0.999…. and the Debate that Repeats Forever

In Calculus class, it was often hard to resist distractions. I’d taught those kids for four years, and there was too much fondness built up between us. We swapped movie suggestions, debated Beatles albums. I’m surprised we got anything done.

But one day’s digression stayed surprisingly on-topic. (Well, at least it had to do with math.) The students got curious about repeating decimals.

Adrian led a pack of disbelievers in the claim that 0.999… = 1. (By 0.999…, I mean the decimal number in which the 9’s go on forever and ever.) “You’re crazy,” Adrian said. “You’ve lost your grip on reality, Orlin. Snap out of it.”

With my sanity under challenge (for neither the first nor the last time), I pushed back by offering the standard proof of the fact:

At this point, dissent began to flow among Adrian’s ranks. Some surrendered to my argument, but Adrian held firm. “Witchcraft,” he said.

“Fine then,” I said. “Give me a proof that they’re different.”

“No proof needed,” Adrian reported. “It’s by definition.”

“Ah,” I said, “but you wouldn’t want your definition to lead to inconsistencies, would you?”

“It doesn’t.
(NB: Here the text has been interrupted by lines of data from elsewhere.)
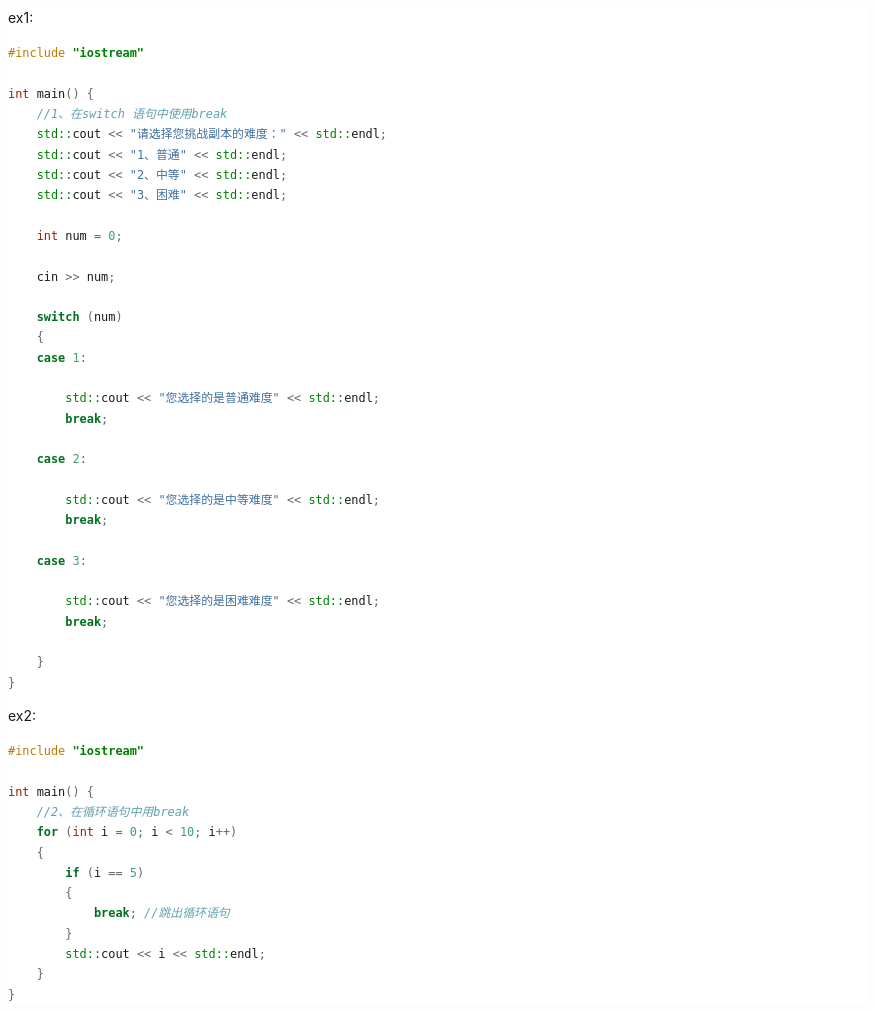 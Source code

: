 ex1: 

```cpp
#include "iostream"

int main() {
	//1、在switch 语句中使用break
	std::cout << "请选择您挑战副本的难度：" << std::endl;
	std::cout << "1、普通" << std::endl;
	std::cout << "2、中等" << std::endl;
	std::cout << "3、困难" << std::endl;

	int num = 0;

	cin >> num;

	switch (num)
	{
	case 1:

		std::cout << "您选择的是普通难度" << std::endl;
		break;

	case 2:

		std::cout << "您选择的是中等难度" << std::endl;
		break;

	case 3:

		std::cout << "您选择的是困难难度" << std::endl;
		break;

	}
}
```

ex2:

```cpp
#include "iostream"

int main() {
	//2、在循环语句中用break
	for (int i = 0; i < 10; i++)
	{
		if (i == 5)
		{
			break; //跳出循环语句
		}
		std::cout << i << std::endl;
	}
}
```
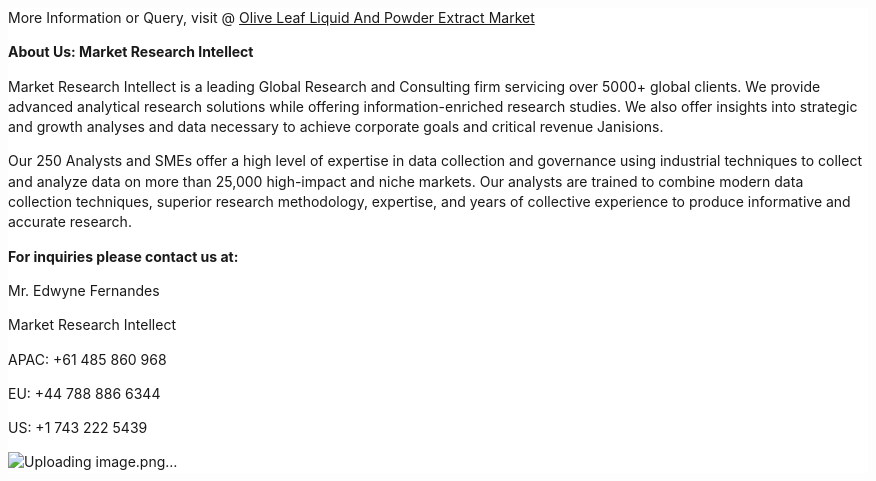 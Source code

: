 More Information or Query, visit&nbsp;@</strong>&nbsp;</span><span class="font-[700]"><a href="https://www.marketresearchintellect.com/product/global-olive-leaf-liquid-and-powder-extract-market/?utm_source=Linkedin&utm_medium=865" target="_blank" data-tracking-control-name="article-ssr-frontend-pulse_little-text-block" data-tracking-will-navigate="" data-test-link="">Olive Leaf Liquid And Powder Extract Market</a></span></p><p><strong><span class="font-[700]">About Us: Market Research Intellect</span></strong></p><p><span class="">Market Research Intellect is a leading Global Research and Consulting firm servicing over 5000+ global clients. We provide advanced analytical research solutions while offering information-enriched research studies.&nbsp;</span>We also offer insights into strategic and growth analyses and data necessary to achieve corporate goals and critical revenue Janisions.</p><p><span class="">Our 250 Analysts and SMEs offer a high level of expertise in data collection and governance using industrial techniques to collect and analyze data on more than 25,000 high-impact and niche markets. Our analysts are trained to combine modern data collection techniques, superior research methodology, expertise, and years of collective experience to produce informative and accurate research.</span></p><p><strong>For inquiries please contact us at:</strong></p><p>Mr. Edwyne Fernandes</p><p>Market Research Intellect</p><p>APAC: +61 485 860 968</p><p>EU: +44 788 886 6344</p><p>US: +1 743 222 5439</p>
![Uploading image.png…]()

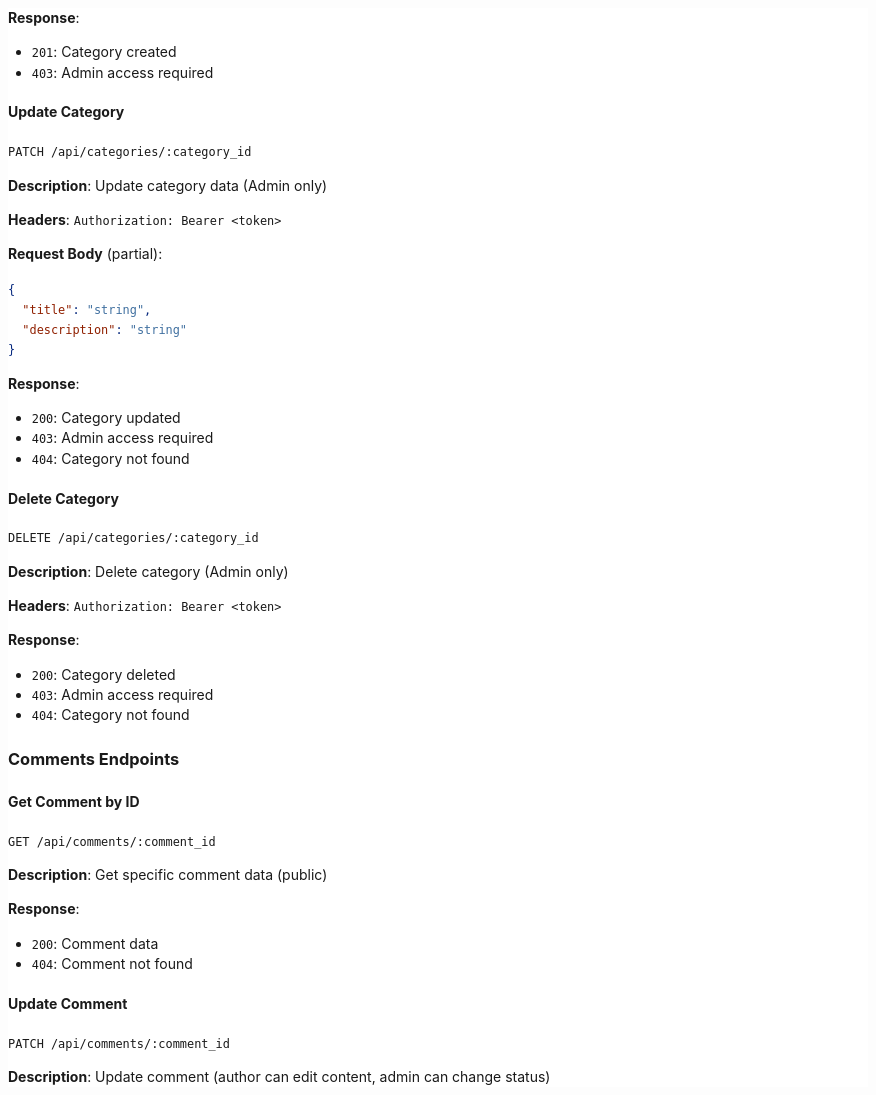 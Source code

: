 **Response**:
- `201`: Category created
- `403`: Admin access required

#### Update Category
```
PATCH /api/categories/:category_id
```
**Description**: Update category data (Admin only)

**Headers**: `Authorization: Bearer <token>`

**Request Body** (partial):
```json
{
  "title": "string",
  "description": "string"
}
```

**Response**:
- `200`: Category updated
- `403`: Admin access required
- `404`: Category not found

#### Delete Category
```
DELETE /api/categories/:category_id
```
**Description**: Delete category (Admin only)

**Headers**: `Authorization: Bearer <token>`

**Response**:
- `200`: Category deleted
- `403`: Admin access required
- `404`: Category not found

### Comments Endpoints

#### Get Comment by ID
```
GET /api/comments/:comment_id
```
**Description**: Get specific comment data (public)

**Response**:
- `200`: Comment data
- `404`: Comment not found

#### Update Comment
```
PATCH /api/comments/:comment_id
```
**Description**: Update comment (author can edit content, admin can change status)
Besides,” Adrian huffed, folding his arms, “you don’t tell me what I want.”

“Well, consider this,” I said, and quickly offered an alternative justification – not quite a proof – of the same fact, one to highlight the absurdity of Adrian’s stance:

By now, the other students had begun to turn on Adrian, who still held firm. “He must have clicked a YouTube video about 9/11 being an inside job,” Angel suggested. “He’s grown paranoid and delusional.”

You’re delusional,” Adrian replied. “I’m just standing up for what’s right. And true. It’s the American way.”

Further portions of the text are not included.